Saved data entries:
%%

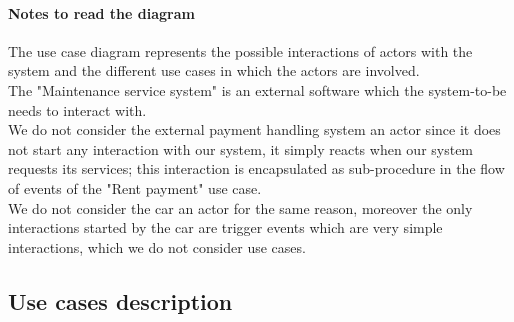 \paragraph{Notes to read the diagram}
The use case diagram represents the possible interactions of actors with the system and the different use cases in which the actors are involved.\\

The "Maintenance service system" is an external software which the system-to-be needs to interact with. \\
 
We do not consider the external payment handling system an actor since it does not start any interaction with our system, it simply reacts when our system requests its services; this interaction is encapsulated as sub-procedure in the flow of events of the "Rent payment" use case.\\

We do not consider the car an actor for the same reason, moreover the only interactions started by the car are trigger events which are very simple interactions, which we do not consider use cases.\\
\clearpage
\subsection{Use cases description}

%%

*What is required*. Tally the lines in the entries above that hold the word "cases". Reply with nothing but that count.

*Exercise solution*. 3